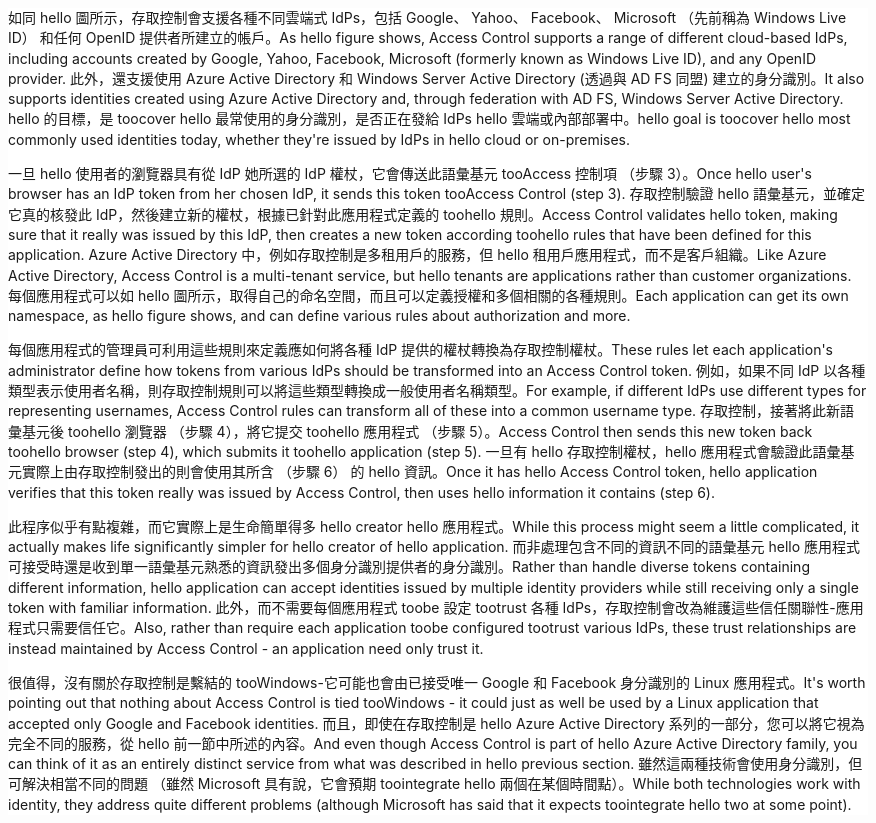 <span data-ttu-id="b1548-221">如同 hello 圖所示，存取控制會支援各種不同雲端式 IdPs，包括 Google、 Yahoo、 Facebook、 Microsoft （先前稱為 Windows Live ID） 和任何 OpenID 提供者所建立的帳戶。</span><span class="sxs-lookup"><span data-stu-id="b1548-221">As hello figure shows, Access Control supports a range of different cloud-based IdPs, including accounts created by Google, Yahoo, Facebook, Microsoft (formerly known as Windows Live ID), and any OpenID provider.</span></span> <span data-ttu-id="b1548-222">此外，還支援使用 Azure Active Directory 和 Windows Server Active Directory (透過與 AD FS 同盟) 建立的身分識別。</span><span class="sxs-lookup"><span data-stu-id="b1548-222">It also supports identities created using Azure Active Directory and, through federation with AD FS, Windows Server Active Directory.</span></span> <span data-ttu-id="b1548-223">hello 的目標，是 toocover hello 最常使用的身分識別，是否正在發給 IdPs hello 雲端或內部部署中。</span><span class="sxs-lookup"><span data-stu-id="b1548-223">hello goal is toocover hello most commonly used identities today, whether they're issued by IdPs in hello cloud or on-premises.</span></span>

<span data-ttu-id="b1548-224">一旦 hello 使用者的瀏覽器具有從 IdP 她所選的 IdP 權杖，它會傳送此語彙基元 tooAccess 控制項 （步驟 3）。</span><span class="sxs-lookup"><span data-stu-id="b1548-224">Once hello user's browser has an IdP token from her chosen IdP, it sends this token tooAccess Control (step 3).</span></span> <span data-ttu-id="b1548-225">存取控制驗證 hello 語彙基元，並確定它真的核發此 IdP，然後建立新的權杖，根據已針對此應用程式定義的 toohello 規則。</span><span class="sxs-lookup"><span data-stu-id="b1548-225">Access Control validates hello token, making sure that it really was issued by this IdP, then creates a new token according toohello rules that have been defined for this application.</span></span> <span data-ttu-id="b1548-226">Azure Active Directory 中，例如存取控制是多租用戶的服務，但 hello 租用戶應用程式，而不是客戶組織。</span><span class="sxs-lookup"><span data-stu-id="b1548-226">Like Azure Active Directory, Access Control is a multi-tenant service, but hello tenants are applications rather than customer organizations.</span></span> <span data-ttu-id="b1548-227">每個應用程式可以如 hello 圖所示，取得自己的命名空間，而且可以定義授權和多個相關的各種規則。</span><span class="sxs-lookup"><span data-stu-id="b1548-227">Each application can get its own namespace, as hello figure shows, and can define various rules about authorization and more.</span></span>

<span data-ttu-id="b1548-228">每個應用程式的管理員可利用這些規則來定義應如何將各種 IdP 提供的權杖轉換為存取控制權杖。</span><span class="sxs-lookup"><span data-stu-id="b1548-228">These rules let each application's administrator define how tokens from various IdPs should be transformed into an Access Control token.</span></span> <span data-ttu-id="b1548-229">例如，如果不同 IdP 以各種類型表示使用者名稱，則存取控制規則可以將這些類型轉換成一般使用者名稱類型。</span><span class="sxs-lookup"><span data-stu-id="b1548-229">For example, if different IdPs use different types for representing usernames, Access Control rules can transform all of these into a common username type.</span></span> <span data-ttu-id="b1548-230">存取控制，接著將此新語彙基元後 toohello 瀏覽器 （步驟 4），將它提交 toohello 應用程式 （步驟 5）。</span><span class="sxs-lookup"><span data-stu-id="b1548-230">Access Control then sends this new token back toohello browser (step 4), which submits it toohello application (step 5).</span></span> <span data-ttu-id="b1548-231">一旦有 hello 存取控制權杖，hello 應用程式會驗證此語彙基元實際上由存取控制發出的則會使用其所含 （步驟 6） 的 hello 資訊。</span><span class="sxs-lookup"><span data-stu-id="b1548-231">Once it has hello Access Control token, hello application verifies that this token really was issued by Access Control, then uses hello information it contains (step 6).</span></span>

<span data-ttu-id="b1548-232">此程序似乎有點複雜，而它實際上是生命簡單得多 hello creator hello 應用程式。</span><span class="sxs-lookup"><span data-stu-id="b1548-232">While this process might seem a little complicated, it actually makes life significantly simpler for hello creator of hello application.</span></span> <span data-ttu-id="b1548-233">而非處理包含不同的資訊不同的語彙基元 hello 應用程式可接受時還是收到單一語彙基元熟悉的資訊發出多個身分識別提供者的身分識別。</span><span class="sxs-lookup"><span data-stu-id="b1548-233">Rather than handle diverse tokens containing different information, hello application can accept identities issued by multiple identity providers while still receiving only a single token with familiar information.</span></span> <span data-ttu-id="b1548-234">此外，而不需要每個應用程式 toobe 設定 tootrust 各種 IdPs，存取控制會改為維護這些信任關聯性-應用程式只需要信任它。</span><span class="sxs-lookup"><span data-stu-id="b1548-234">Also, rather than require each application toobe configured tootrust various IdPs, these trust relationships are instead maintained by Access Control - an application need only trust it.</span></span>

<span data-ttu-id="b1548-235">很值得，沒有關於存取控制是繫結的 tooWindows-它可能也會由已接受唯一 Google 和 Facebook 身分識別的 Linux 應用程式。</span><span class="sxs-lookup"><span data-stu-id="b1548-235">It's worth pointing out that nothing about Access Control is tied tooWindows - it could just as well be used by a Linux application that accepted only Google and Facebook identities.</span></span> <span data-ttu-id="b1548-236">而且，即使在存取控制是 hello Azure Active Directory 系列的一部分，您可以將它視為完全不同的服務，從 hello 前一節中所述的內容。</span><span class="sxs-lookup"><span data-stu-id="b1548-236">And even though Access Control is part of hello Azure Active Directory family, you can think of it as an entirely distinct service from what was described in hello previous section.</span></span> <span data-ttu-id="b1548-237">雖然這兩種技術會使用身分識別，但可解決相當不同的問題 （雖然 Microsoft 具有說，它會預期 toointegrate hello 兩個在某個時間點）。</span><span class="sxs-lookup"><span data-stu-id="b1548-237">While both technologies work with identity, they address quite different problems (although Microsoft has said that it expects toointegrate hello two at some point).</span></span>
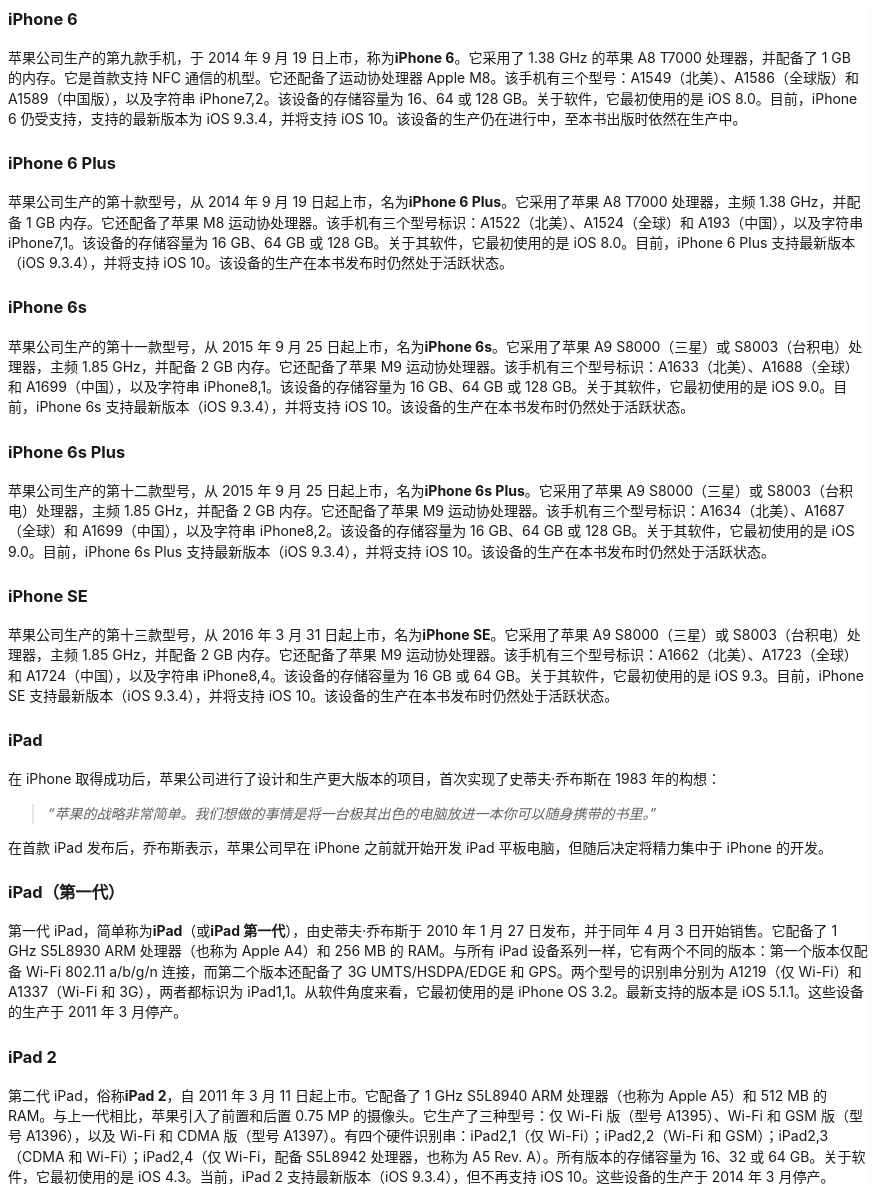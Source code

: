 ### iPhone 6

苹果公司生产的第九款手机，于 2014 年 9 月 19 日上市，称为**iPhone 6**。它采用了 1.38 GHz 的苹果 A8 T7000 处理器，并配备了 1 GB 的内存。它是首款支持 NFC 通信的机型。它还配备了运动协处理器 Apple M8。该手机有三个型号：A1549（北美）、A1586（全球版）和 A1589（中国版），以及字符串 iPhone7,2。该设备的存储容量为 16、64 或 128 GB。关于软件，它最初使用的是 iOS 8.0。目前，iPhone 6 仍受支持，支持的最新版本为 iOS 9.3.4，并将支持 iOS 10。该设备的生产仍在进行中，至本书出版时依然在生产中。

### iPhone 6 Plus

苹果公司生产的第十款型号，从 2014 年 9 月 19 日起上市，名为**iPhone 6 Plus**。它采用了苹果 A8 T7000 处理器，主频 1.38 GHz，并配备 1 GB 内存。它还配备了苹果 M8 运动协处理器。该手机有三个型号标识：A1522（北美）、A1524（全球）和 A193（中国），以及字符串 iPhone7,1。该设备的存储容量为 16 GB、64 GB 或 128 GB。关于其软件，它最初使用的是 iOS 8.0。目前，iPhone 6 Plus 支持最新版本（iOS 9.3.4），并将支持 iOS 10。该设备的生产在本书发布时仍然处于活跃状态。

### iPhone 6s

苹果公司生产的第十一款型号，从 2015 年 9 月 25 日起上市，名为**iPhone 6s**。它采用了苹果 A9 S8000（三星）或 S8003（台积电）处理器，主频 1.85 GHz，并配备 2 GB 内存。它还配备了苹果 M9 运动协处理器。该手机有三个型号标识：A1633（北美）、A1688（全球）和 A1699（中国），以及字符串 iPhone8,1。该设备的存储容量为 16 GB、64 GB 或 128 GB。关于其软件，它最初使用的是 iOS 9.0。目前，iPhone 6s 支持最新版本（iOS 9.3.4），并将支持 iOS 10。该设备的生产在本书发布时仍然处于活跃状态。

### iPhone 6s Plus

苹果公司生产的第十二款型号，从 2015 年 9 月 25 日起上市，名为**iPhone 6s Plus**。它采用了苹果 A9 S8000（三星）或 S8003（台积电）处理器，主频 1.85 GHz，并配备 2 GB 内存。它还配备了苹果 M9 运动协处理器。该手机有三个型号标识：A1634（北美）、A1687（全球）和 A1699（中国），以及字符串 iPhone8,2。该设备的存储容量为 16 GB、64 GB 或 128 GB。关于其软件，它最初使用的是 iOS 9.0。目前，iPhone 6s Plus 支持最新版本（iOS 9.3.4），并将支持 iOS 10。该设备的生产在本书发布时仍然处于活跃状态。

### iPhone SE

苹果公司生产的第十三款型号，从 2016 年 3 月 31 日起上市，名为**iPhone SE**。它采用了苹果 A9 S8000（三星）或 S8003（台积电）处理器，主频 1.85 GHz，并配备 2 GB 内存。它还配备了苹果 M9 运动协处理器。该手机有三个型号标识：A1662（北美）、A1723（全球）和 A1724（中国），以及字符串 iPhone8,4。该设备的存储容量为 16 GB 或 64 GB。关于其软件，它最初使用的是 iOS 9.3。目前，iPhone SE 支持最新版本（iOS 9.3.4），并将支持 iOS 10。该设备的生产在本书发布时仍然处于活跃状态。

### iPad

在 iPhone 取得成功后，苹果公司进行了设计和生产更大版本的项目，首次实现了史蒂夫·乔布斯在 1983 年的构想：

> *“苹果的战略非常简单。我们想做的事情是将一台极其出色的电脑放进一本你可以随身携带的书里。”*

在首款 iPad 发布后，乔布斯表示，苹果公司早在 iPhone 之前就开始开发 iPad 平板电脑，但随后决定将精力集中于 iPhone 的开发。

### iPad（第一代）

第一代 iPad，简单称为**iPad**（或**iPad 第一代**），由史蒂夫·乔布斯于 2010 年 1 月 27 日发布，并于同年 4 月 3 日开始销售。它配备了 1 GHz S5L8930 ARM 处理器（也称为 Apple A4）和 256 MB 的 RAM。与所有 iPad 设备系列一样，它有两个不同的版本：第一个版本仅配备 Wi-Fi 802.11 a/b/g/n 连接，而第二个版本还配备了 3G UMTS/HSDPA/EDGE 和 GPS。两个型号的识别串分别为 A1219（仅 Wi-Fi）和 A1337（Wi-Fi 和 3G），两者都标识为 iPad1,1。从软件角度来看，它最初使用的是 iPhone OS 3.2。最新支持的版本是 iOS 5.1.1。这些设备的生产于 2011 年 3 月停产。

### iPad 2

第二代 iPad，俗称**iPad 2**，自 2011 年 3 月 11 日起上市。它配备了 1 GHz S5L8940 ARM 处理器（也称为 Apple A5）和 512 MB 的 RAM。与上一代相比，苹果引入了前置和后置 0.75 MP 的摄像头。它生产了三种型号：仅 Wi-Fi 版（型号 A1395）、Wi-Fi 和 GSM 版（型号 A1396），以及 Wi-Fi 和 CDMA 版（型号 A1397）。有四个硬件识别串：iPad2,1（仅 Wi-Fi）；iPad2,2（Wi-Fi 和 GSM）；iPad2,3（CDMA 和 Wi-Fi）；iPad2,4（仅 Wi-Fi，配备 S5L8942 处理器，也称为 A5 Rev. A）。所有版本的存储容量为 16、32 或 64 GB。关于软件，它最初使用的是 iOS 4.3。当前，iPad 2 支持最新版本（iOS 9.3.4），但不再支持 iOS 10。这些设备的生产于 2014 年 3 月停产。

= = = = =

About this task: Which lines in the listing have the string "Plus"? Pick them out and copy them.

Written answer:
### iPhone 6 Plus
苹果公司生产的第十款型号，从 2014 年 9 月 19 日起上市，名为**iPhone 6 Plus**。它采用了苹果 A8 T7000 处理器，主频 1.38 GHz，并配备 1 GB 内存。它还配备了苹果 M8 运动协处理器。该手机有三个型号标识：A1522（北美）、A1524（全球）和 A193（中国），以及字符串 iPhone7,1。该设备的存储容量为 16 GB、64 GB 或 128 GB。关于其软件，它最初使用的是 iOS 8.0。目前，iPhone 6 Plus 支持最新版本（iOS 9.3.4），并将支持 iOS 10。该设备的生产在本书发布时仍然处于活跃状态。
### iPhone 6s Plus
苹果公司生产的第十二款型号，从 2015 年 9 月 25 日起上市，名为**iPhone 6s Plus**。它采用了苹果 A9 S8000（三星）或 S8003（台积电）处理器，主频 1.85 GHz，并配备 2 GB 内存。它还配备了苹果 M9 运动协处理器。该手机有三个型号标识：A1634（北美）、A1687（全球）和 A1699（中国），以及字符串 iPhone8,2。该设备的存储容量为 16 GB、64 GB 或 128 GB。关于其软件，它最初使用的是 iOS 9.0。目前，iPhone 6s Plus 支持最新版本（iOS 9.3.4），并将支持 iOS 10。该设备的生产在本书发布时仍然处于活跃状态。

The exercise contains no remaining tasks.